The DR epic '1864' – one of the most anticipated TV series ever made in Denmark, which kicked off on Sunday evening – has received mixed reviews from the Danish media.

The drama, which centres on the second Schleswig War between Denmark on one side and Prussia and Austria on the other, was given three out of six stars by Jyllands-Posten, Berlingske and Ekstra Bladet, while Politiken and BT gave the series five-star ratings following its debut.

“It is contradictory that the brilliantly huge ambition that drives '1864' also becomes its Achilles heel,” Jyllands-Posten wrote in its review.

Ekstra Bladet suggested “the war hasn't been lost yet, [but] the first battle was certainly no victory”.

Meanwhile, the more positive reviews underlined the stunning scenography. BT said the series opener “looked like it hit the bull's eye artistically”, while Politiken hailed the series' cinematography – done by Dan Laustsen – as being “some of the most beautiful Danish TV drama ever seen”.

READ MORE: Every country has had an annus horribilis.

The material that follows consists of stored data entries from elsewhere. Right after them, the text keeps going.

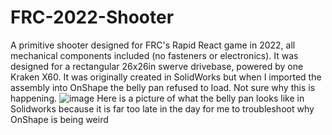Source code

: # FRC-2022-Shooter
A primitive shooter designed for FRC's Rapid React game in 2022, all mechanical components included (no fasteners or electronics). It was designed for a rectangular 26x26in swerve drivebase, powered by one Kraken X60.
It was originally created in SolidWorks but when I imported the assembly into OnShape the belly pan refused to load. Not sure why this is happening.
![image](https://github.com/PinkusPonkus1/FRC-2022-Shooter/assets/152635620/af9b7038-35ec-4503-86f3-0ea2b35376cb)
Here is a picture of what the belly pan looks like in Solidworks because it is far too late in the day for me to troubleshoot why OnShape is being weird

Denmark's was 1864 …

Historical fallacies
Directed by Ole Bornedal, the eight-episode drama cost 173 million kroner to make – 360,416 kroner per minute – making it the most expensive TV series in Danish history.

But when it comes to history, the series has a number of inaccuracies according to the historian Jens Ole Christensen, who has written a number of books on the subject.

In particular, Christensen chided the series's contention that a rabid nationalism propelled Denmark into war.

“That's a very simplified explanation about what actually led to the war in 1864,” Christensen told Metroxpress newspaper. “It makes more sense as a contemporary comment than a historical description.”